Marzo 2008 In ricordo di Mario Pasi Il 15 marzo, nel corso di una breve cerimonia presso l’ospedale Santa Chiara di Trento, è stato commemorato il partigiano e medico Mario Pasi. Sono intervenuti il Presidente dell’Ordine dei medici Giuseppe Zumiani e Giuseppe Ferrandi, direttore della Fondazione Museo storico del Trentino

Il 500.mo anniversario dell’incoronazione di Massimiliano I In occasione del 500.mo anniversario dell’incoronazione imperiale di Massimiliano I a Trento, il Land Tirol, la Provincia autonoma di Trento e la Provincia autonoma di Bolzano hanno organizzato, il 29 e 30 marzo 2008, vari appuntamenti di commemorazione storica con riflessioni di studiosi e con momenti di rievocazione affidati a gruppi in costume. La Fondazione Museo storico del Trentino, e in particolare Valentina Bergonzi, hanno curato un opuscolo divulgativo (Massimiliano I: 1508-2008. Cinquecento anni dalla proclamazione a «Imperatore Romano Eletto») per contestualizzare tale evento nell’ambito della storia del Sacro Romano Impero e del Tirolo. La figura di don Domenico Girardi All’interno della Settimana della Cultura la Fondazione Museo storico del Trentino ha proposto per il 31 marzo la proiezione del film-documentario Don Domenico Girardi. Matricola 10626, per la regia di Lorenzo Pevarello. All’appuntamento, presso la sala video del Centro servizi culturali Santa Chiara di Trento, sono intervenuti Giuseppe Ferrandi, direttore della Fondazione Museo storico del Trentino e Bartolomeo Costantini, procuratore presso la Procura militare della Repubblica di Verona. Costui è titolare dell’inchiesta che ha portato, nel 2000, alla condanna all’ergastolo dell’ex caporale SS Misha Seifert, per i crimini di guerra da lui commessi nel lager di Bolzano. Arrestato il 18 gennaio 1945 a Montalbiano di Valfloriana, don Girardi fu condotto nelle carceri di Trento. Intorno alla fine di marzo, fu inviato nel campo di concentramento di via Resia a Bolzano dove rimase fino alla liberazione avvenuta nell’aprile 1945.

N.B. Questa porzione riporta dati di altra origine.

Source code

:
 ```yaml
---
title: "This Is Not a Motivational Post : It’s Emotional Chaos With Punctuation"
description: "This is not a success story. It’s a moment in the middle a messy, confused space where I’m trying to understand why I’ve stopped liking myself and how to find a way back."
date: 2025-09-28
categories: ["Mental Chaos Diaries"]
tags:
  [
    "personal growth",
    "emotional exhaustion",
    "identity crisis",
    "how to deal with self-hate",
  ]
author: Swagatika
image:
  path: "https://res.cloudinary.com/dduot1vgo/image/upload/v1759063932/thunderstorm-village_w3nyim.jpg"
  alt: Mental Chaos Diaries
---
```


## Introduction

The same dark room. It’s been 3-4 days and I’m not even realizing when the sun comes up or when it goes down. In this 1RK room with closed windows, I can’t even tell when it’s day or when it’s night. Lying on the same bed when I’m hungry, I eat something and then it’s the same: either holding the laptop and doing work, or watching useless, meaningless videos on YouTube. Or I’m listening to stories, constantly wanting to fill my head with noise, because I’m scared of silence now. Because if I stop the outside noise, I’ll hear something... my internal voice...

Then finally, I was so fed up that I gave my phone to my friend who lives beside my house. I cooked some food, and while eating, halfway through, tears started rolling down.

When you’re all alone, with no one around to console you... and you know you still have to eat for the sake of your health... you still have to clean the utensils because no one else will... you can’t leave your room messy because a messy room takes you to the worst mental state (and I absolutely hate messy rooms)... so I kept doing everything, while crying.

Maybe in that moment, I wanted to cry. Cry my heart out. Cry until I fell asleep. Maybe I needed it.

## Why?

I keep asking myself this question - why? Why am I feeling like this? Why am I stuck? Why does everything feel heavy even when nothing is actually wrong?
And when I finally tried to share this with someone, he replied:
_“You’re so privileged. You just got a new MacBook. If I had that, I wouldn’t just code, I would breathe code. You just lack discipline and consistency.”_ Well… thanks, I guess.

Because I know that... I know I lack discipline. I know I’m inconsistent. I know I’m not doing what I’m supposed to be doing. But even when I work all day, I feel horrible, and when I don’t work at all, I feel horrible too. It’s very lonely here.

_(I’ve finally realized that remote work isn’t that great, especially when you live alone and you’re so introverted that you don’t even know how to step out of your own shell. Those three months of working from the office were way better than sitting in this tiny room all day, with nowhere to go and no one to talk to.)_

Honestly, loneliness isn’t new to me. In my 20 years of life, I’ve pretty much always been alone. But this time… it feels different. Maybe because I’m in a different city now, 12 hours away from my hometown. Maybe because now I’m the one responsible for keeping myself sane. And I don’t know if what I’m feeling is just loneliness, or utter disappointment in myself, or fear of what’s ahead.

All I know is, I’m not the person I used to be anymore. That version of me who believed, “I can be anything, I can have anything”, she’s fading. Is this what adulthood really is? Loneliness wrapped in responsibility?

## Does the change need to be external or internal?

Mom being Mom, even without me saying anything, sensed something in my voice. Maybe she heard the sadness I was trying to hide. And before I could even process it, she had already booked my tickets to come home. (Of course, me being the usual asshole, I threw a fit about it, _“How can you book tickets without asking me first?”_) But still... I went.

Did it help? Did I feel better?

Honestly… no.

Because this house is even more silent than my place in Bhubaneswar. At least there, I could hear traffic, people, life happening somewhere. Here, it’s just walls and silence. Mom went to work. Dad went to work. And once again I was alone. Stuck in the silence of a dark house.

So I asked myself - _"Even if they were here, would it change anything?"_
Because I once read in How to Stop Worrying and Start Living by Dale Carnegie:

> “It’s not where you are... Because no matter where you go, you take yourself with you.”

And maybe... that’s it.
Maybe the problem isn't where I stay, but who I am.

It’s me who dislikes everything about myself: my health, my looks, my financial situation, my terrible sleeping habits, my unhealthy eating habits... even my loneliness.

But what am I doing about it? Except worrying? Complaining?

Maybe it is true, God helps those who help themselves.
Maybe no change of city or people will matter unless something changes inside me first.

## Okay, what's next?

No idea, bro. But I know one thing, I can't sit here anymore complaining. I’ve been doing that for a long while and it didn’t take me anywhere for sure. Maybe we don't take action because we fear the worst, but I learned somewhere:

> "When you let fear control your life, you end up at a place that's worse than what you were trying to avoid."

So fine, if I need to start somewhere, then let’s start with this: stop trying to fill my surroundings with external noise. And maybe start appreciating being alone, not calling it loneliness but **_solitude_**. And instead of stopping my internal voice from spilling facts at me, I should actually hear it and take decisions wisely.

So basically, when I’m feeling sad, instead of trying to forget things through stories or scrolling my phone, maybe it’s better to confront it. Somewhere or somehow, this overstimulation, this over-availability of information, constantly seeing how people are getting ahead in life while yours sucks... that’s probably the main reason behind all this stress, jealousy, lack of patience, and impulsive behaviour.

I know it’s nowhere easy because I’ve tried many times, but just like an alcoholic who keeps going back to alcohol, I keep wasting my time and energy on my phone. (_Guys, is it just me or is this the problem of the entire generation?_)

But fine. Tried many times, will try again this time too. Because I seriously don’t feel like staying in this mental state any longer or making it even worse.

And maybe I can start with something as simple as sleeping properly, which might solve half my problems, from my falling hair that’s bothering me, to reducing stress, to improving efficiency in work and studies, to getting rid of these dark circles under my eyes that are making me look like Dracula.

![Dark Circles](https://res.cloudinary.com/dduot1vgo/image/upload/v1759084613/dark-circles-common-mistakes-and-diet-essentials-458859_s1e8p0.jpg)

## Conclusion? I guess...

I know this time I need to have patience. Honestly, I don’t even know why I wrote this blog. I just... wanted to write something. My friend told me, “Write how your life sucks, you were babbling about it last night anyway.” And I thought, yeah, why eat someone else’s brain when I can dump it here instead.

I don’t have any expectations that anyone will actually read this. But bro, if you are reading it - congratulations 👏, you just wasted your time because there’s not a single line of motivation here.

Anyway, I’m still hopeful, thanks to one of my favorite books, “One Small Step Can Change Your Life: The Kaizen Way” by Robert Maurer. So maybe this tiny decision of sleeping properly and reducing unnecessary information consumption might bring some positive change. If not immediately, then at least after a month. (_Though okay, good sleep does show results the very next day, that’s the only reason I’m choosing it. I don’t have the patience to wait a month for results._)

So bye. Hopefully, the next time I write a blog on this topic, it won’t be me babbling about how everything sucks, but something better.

Aprile 2008 L’Aquila di San Venceslao al prof. Sergio Benvenuti Il giorno 4 aprile, nel Salone di Rappresentanza di Palazzo Geremia, è stata conferita l’Aquila ardente di S. Venceslao, antico sigillo della città di Trento, al prof. Sergio Benvenuti, direttore del Museo del Risorgimento e della lotta per la libertà dal 1971 al 1985 e attuale direttore scientifico della rivista Archivio Trentino. Un profilo del prof. Benvenuti è stato tracciato dalla prof. ssa Maria Garbari, dalla prof.ssa Lia de Finis e da Giuseppe Ferrandi.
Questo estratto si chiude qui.